The answer must consist of each line below that contains the string "breaker".

_Data provided_.
- - -

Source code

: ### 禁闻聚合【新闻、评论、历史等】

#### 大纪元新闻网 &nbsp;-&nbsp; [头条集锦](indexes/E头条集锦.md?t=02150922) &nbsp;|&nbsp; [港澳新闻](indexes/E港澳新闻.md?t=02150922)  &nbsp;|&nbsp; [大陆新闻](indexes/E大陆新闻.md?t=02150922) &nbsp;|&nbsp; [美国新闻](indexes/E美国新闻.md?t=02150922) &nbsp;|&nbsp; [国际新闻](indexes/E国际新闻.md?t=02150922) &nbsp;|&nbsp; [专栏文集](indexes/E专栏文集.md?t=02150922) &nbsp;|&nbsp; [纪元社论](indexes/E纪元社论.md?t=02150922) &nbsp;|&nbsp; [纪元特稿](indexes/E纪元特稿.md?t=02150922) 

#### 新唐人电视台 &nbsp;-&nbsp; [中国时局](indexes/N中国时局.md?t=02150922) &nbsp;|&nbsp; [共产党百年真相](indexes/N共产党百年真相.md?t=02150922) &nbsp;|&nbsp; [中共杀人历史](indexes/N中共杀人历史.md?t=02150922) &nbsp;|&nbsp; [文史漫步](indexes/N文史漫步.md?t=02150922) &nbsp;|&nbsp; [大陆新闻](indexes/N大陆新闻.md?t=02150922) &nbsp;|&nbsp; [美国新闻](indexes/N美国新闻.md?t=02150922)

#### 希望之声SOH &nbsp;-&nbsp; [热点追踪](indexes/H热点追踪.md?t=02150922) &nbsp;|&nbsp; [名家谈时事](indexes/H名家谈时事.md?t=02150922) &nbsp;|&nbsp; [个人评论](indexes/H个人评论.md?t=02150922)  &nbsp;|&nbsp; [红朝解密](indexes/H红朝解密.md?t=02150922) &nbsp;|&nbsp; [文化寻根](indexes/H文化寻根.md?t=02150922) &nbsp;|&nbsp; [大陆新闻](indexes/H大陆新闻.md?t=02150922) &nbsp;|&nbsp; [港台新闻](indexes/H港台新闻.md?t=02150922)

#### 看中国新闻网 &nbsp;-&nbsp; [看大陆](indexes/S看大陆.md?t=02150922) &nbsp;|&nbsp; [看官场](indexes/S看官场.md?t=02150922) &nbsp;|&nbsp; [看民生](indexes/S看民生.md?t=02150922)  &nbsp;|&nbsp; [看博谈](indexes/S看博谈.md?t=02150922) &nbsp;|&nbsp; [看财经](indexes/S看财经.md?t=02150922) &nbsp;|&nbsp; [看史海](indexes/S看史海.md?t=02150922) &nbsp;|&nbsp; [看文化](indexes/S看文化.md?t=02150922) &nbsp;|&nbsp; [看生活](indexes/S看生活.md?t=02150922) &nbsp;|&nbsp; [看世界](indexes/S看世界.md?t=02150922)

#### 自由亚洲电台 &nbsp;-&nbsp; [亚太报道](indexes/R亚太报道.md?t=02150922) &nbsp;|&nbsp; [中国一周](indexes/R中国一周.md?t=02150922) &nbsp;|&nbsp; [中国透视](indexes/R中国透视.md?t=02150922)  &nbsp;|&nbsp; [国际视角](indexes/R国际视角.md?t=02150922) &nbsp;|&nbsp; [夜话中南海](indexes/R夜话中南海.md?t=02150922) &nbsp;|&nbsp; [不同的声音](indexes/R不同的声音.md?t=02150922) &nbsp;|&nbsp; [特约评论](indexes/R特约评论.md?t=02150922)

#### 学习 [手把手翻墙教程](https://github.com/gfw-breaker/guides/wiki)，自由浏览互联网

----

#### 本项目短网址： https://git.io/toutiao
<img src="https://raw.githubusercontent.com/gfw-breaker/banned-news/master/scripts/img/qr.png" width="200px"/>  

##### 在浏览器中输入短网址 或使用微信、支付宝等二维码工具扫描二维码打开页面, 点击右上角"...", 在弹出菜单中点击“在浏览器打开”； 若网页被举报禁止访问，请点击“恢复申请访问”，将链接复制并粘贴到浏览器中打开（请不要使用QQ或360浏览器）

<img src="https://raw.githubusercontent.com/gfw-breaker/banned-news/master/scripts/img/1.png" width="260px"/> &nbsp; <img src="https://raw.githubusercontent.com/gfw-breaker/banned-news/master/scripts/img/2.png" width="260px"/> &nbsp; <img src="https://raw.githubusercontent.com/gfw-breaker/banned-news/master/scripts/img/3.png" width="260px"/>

- - -

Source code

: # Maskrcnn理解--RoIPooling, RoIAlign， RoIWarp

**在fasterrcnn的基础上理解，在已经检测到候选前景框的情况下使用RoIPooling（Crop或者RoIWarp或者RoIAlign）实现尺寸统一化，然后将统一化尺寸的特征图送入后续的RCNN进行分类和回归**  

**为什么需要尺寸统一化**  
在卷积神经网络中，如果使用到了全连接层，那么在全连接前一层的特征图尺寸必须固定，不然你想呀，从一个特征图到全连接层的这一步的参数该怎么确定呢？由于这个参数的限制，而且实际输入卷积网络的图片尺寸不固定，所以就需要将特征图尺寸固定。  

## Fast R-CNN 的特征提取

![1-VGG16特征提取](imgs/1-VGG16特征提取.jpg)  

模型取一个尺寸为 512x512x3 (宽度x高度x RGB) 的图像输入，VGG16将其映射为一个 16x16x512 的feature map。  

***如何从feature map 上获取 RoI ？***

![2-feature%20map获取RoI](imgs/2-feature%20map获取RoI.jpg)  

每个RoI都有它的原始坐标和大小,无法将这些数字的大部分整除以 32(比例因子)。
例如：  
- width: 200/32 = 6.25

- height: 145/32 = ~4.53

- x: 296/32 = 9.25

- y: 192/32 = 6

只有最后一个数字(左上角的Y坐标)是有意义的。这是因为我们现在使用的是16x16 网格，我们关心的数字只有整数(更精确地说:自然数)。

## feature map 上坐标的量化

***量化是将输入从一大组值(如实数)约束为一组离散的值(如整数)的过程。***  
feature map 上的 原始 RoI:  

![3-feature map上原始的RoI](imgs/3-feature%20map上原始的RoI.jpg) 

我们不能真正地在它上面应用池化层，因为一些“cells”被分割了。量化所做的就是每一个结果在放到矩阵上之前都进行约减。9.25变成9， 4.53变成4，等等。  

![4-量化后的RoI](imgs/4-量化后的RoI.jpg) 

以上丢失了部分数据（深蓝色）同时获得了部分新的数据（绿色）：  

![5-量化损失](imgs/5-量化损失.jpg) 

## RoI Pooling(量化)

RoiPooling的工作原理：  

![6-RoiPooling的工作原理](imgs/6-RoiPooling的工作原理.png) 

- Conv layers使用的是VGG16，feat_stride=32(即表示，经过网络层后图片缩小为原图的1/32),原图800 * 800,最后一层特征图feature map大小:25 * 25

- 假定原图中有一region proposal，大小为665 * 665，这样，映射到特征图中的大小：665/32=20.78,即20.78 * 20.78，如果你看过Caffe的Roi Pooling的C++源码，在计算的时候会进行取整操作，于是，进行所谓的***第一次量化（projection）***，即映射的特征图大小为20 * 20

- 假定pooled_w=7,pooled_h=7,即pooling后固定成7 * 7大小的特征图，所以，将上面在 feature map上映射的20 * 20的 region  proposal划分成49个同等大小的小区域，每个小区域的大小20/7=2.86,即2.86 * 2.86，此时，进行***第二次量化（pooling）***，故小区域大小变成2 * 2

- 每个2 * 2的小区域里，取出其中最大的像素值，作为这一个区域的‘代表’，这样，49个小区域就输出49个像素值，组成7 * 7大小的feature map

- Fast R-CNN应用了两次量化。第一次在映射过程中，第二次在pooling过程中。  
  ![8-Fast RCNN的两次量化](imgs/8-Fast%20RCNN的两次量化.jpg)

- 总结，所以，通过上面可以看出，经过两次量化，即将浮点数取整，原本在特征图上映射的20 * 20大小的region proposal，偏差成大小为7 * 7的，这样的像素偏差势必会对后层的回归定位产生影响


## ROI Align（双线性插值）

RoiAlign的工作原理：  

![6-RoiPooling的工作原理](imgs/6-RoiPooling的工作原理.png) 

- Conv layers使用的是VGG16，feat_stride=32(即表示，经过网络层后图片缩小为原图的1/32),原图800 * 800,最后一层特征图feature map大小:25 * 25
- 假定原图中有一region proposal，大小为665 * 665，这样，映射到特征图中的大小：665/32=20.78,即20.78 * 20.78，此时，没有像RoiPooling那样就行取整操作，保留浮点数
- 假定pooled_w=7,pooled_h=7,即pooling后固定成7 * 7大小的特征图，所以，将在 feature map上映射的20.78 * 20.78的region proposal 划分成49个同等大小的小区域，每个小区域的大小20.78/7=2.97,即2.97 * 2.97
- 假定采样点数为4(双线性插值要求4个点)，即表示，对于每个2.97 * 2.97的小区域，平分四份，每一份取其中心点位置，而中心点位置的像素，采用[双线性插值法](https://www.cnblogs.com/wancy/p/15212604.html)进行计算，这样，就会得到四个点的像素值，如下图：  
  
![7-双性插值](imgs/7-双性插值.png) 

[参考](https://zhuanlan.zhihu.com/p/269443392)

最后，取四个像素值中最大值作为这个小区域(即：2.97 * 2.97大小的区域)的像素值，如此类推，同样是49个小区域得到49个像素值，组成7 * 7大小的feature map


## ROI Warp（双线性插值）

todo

- - -

_Solution to this problem_.
#### 学习 [手把手翻墙教程](https://github.com/gfw-breaker/guides/wiki)，自由浏览互联网
<img src="https://raw.githubusercontent.com/gfw-breaker/banned-news/master/scripts/img/qr.png" width="200px"/>  
<img src="https://raw.githubusercontent.com/gfw-breaker/banned-news/master/scripts/img/1.png" width="260px"/> &nbsp; <img src="https://raw.githubusercontent.com/gfw-breaker/banned-news/master/scripts/img/2.png" width="260px"/> &nbsp; <img src="https://raw.githubusercontent.com/gfw-breaker/banned-news/master/scripts/img/3.png" width="260px"/>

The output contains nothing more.